You've heard about botnets and how they're much harder to stop than the typical worm or virus. Now there's new proof that they're advancing with alarming speed, building a network of more than a million zombie PCs that make cyberspace more dangerous by the day.
"If you thought 2004 was bad, wait until the end of 2005," said Ken Dunham, director of malicious code for Reston, Va.-based security firm iDefense. "It's getting worse out there; more code that's harder to detect and remove."
Add that to the new regulations and training issues enterprises are dealing with today, Dunham said, "and you have to conclude that it's a tough time to be an IT administrator. Their workload is bigger and the bad guys are taking advantage of that."
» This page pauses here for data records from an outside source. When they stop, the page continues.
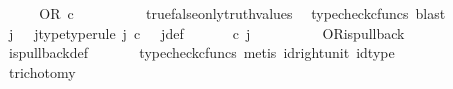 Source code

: \begin{isabellebody}
\ \ \isamarkupfalse%
\ \isamarkupfalse%
\ {\isachardoublequoteopen}OR\ {\isasymcirc}\isactrlsub c\ {\isasymlangle}{\isasymf}{\isacharcomma}{\kern0pt}{\isasymf}{\isasymrangle}\ {\isacharequal}{\kern0pt}\ {\isasymt}{\isachardoublequoteclose}\isanewline
\ \ \ \ \isamarkupfalse%
\ \ true{\isacharunderscore}{\kern0pt}false{\isacharunderscore}{\kern0pt}only{\isacharunderscore}{\kern0pt}truth{\isacharunderscore}{\kern0pt}values\ \isamarkupfalse%
\ {\isacharparenleft}{\kern0pt}typecheck{\isacharunderscore}{\kern0pt}cfuncs{\isacharcomma}{\kern0pt}\ blast{\isacharparenright}{\kern0pt}\isanewline
\ \ \isamarkupfalse%
\ \isamarkupfalse%
\ j\ \ \ j{\isacharunderscore}{\kern0pt}type{\isacharbrackleft}{\kern0pt}type{\isacharunderscore}{\kern0pt}rule{\isacharbrackright}{\kern0pt}{\isacharcolon}{\kern0pt}\ {\isachardoublequoteopen}j\ {\isasymin}\isactrlsub c\ {\isasymone}{\isasymCoprod}{\isacharparenleft}{\kern0pt}{\isasymone}{\isasymCoprod}{\isasymone}{\isacharparenright}{\kern0pt}{\isachardoublequoteclose}\ \ j{\isacharunderscore}{\kern0pt}def{\isacharcolon}{\kern0pt}\ {\isachardoublequoteopen}{\isacharparenleft}{\kern0pt}{\isasymlangle}{\isasymt}{\isacharcomma}{\kern0pt}\ {\isasymt}{\isasymrangle}{\isasymamalg}\ {\isacharparenleft}{\kern0pt}{\isasymlangle}{\isasymt}{\isacharcomma}{\kern0pt}\ {\isasymf}{\isasymrangle}\ {\isasymamalg}{\isasymlangle}{\isasymf}{\isacharcomma}{\kern0pt}\ {\isasymt}{\isasymrangle}{\isacharparenright}{\kern0pt}{\isacharparenright}{\kern0pt}\ {\isasymcirc}\isactrlsub c\ j\ \ {\isacharequal}{\kern0pt}\ {\isasymlangle}{\isasymf}{\isacharcomma}{\kern0pt}{\isasymf}{\isasymrangle}{\isachardoublequoteclose}\isanewline
\ \ \ \ \isamarkupfalse%
\ \ OR{\isacharunderscore}{\kern0pt}is{\isacharunderscore}{\kern0pt}pullback\ \isamarkupfalse%
\ is{\isacharunderscore}{\kern0pt}pullback{\isacharunderscore}{\kern0pt}def\ \isanewline
\ \ \ \ \isamarkupfalse%
\ {\isacharparenleft}{\kern0pt}typecheck{\isacharunderscore}{\kern0pt}cfuncs{\isacharcomma}{\kern0pt}\ metis\ id{\isacharunderscore}{\kern0pt}right{\isacharunderscore}{\kern0pt}unit{}\ id{\isacharunderscore}{\kern0pt}type{\isacharparenright}{\kern0pt}\isanewline
\ \ \isamarkupfalse%
\ trichotomy{\isacharcolon}{\kern0pt}\ {\isachardoublequoteopen}{\isacharparenleft}{\kern0pt}{\isasymlangle}{\isasymt}{\isacharcomma}{\kern0pt}\ {\isasymt}{\isasymrangle}\ {\isacharequal}{\kern0pt}\ {\isasymlangle}{\isasymf}{\isacharcomma}{\kern0pt}{\isasymf}{\isasymrangle}{\isacharparenright}{\kern0pt}\ {\isasymor}\ {\isacharparenleft}{\kern0pt}{\isacharparenleft}{\kern0pt}{\isasymlangle}{\isasymt}{\isacharcomma}{\kern0pt}\ {\isasymf}{\isasymrangle}\ {\isacharequal}{\kern0pt}\ {\isasymlangle}{\isasymf}{\isacharcomma}{\kern0pt}{\isasymf}{\isasymrangle}{\isacharparenright}{\kern0pt}\ {\isasymor}\ {\isacharparenleft}{\kern0pt}{\isasymlangle}{\isasymf}{\isacharcomma}{\kern0pt}\ {\isasymt}{\isasymrangle}\ {\isacharequal}{\kern0pt}\ {\isasymlangle}{\isasymf}{\isacharcomma}{\kern0pt}{\isasymf}{\isasymrangle}{\isacharparenright}{\kern0pt}{\isacharparenright}{\kern0pt}{\isachardoublequoteclose}\isanewline

\end{isabellebody}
Exhibit A is a report from the Honeynet Project and Research Alliance. Using a honeynet, researchers said they were able to track more than 100 botnets in four months and that some of the larger zombie networks were comprised up to 50,000 hijacked machines.
The conclusion: More
Exhibit B comes from iDefense. Of 27,260 attacks the firm monitored last year, more than 15,000 were designed to covertly steal information or take over computers for criminal purposes, including identify theft and fraud. Among its findings:
- Sophisticated malicious code like bots is the fastest growing type of Internet threat.
- Attackers are using multiple tools that include free chat rooms to gather, store and analyze data.
- Most antivirus and firewall programs simply can't keep up with an average of nearly 75 new threats a day.
While security experts have been ringing the bot alarm bell vigorously in recent months, those interviewed for previous bot stories have said the goal isn't to create a sense of panic. It's to help IT professionals understand the nature of a quickly growing threat so they can defend their networks accordingly.
Most experts have mentioned the need for an in-depth, layered defense, including antivirus, firewalls, intrusion detection and vigorous patching. They have also said that antivirus companies must update their products to meet the threat.
Finnish security firm F-Secure Corp. said it is working to do so with the first version of its BlackLight Rootkit Elimination tool. It's designed to track down root kits used to create botnets and wipe them out. A free version can be downloaded from the company's Web site. Eventually, the tool will be worked into a wider security suite.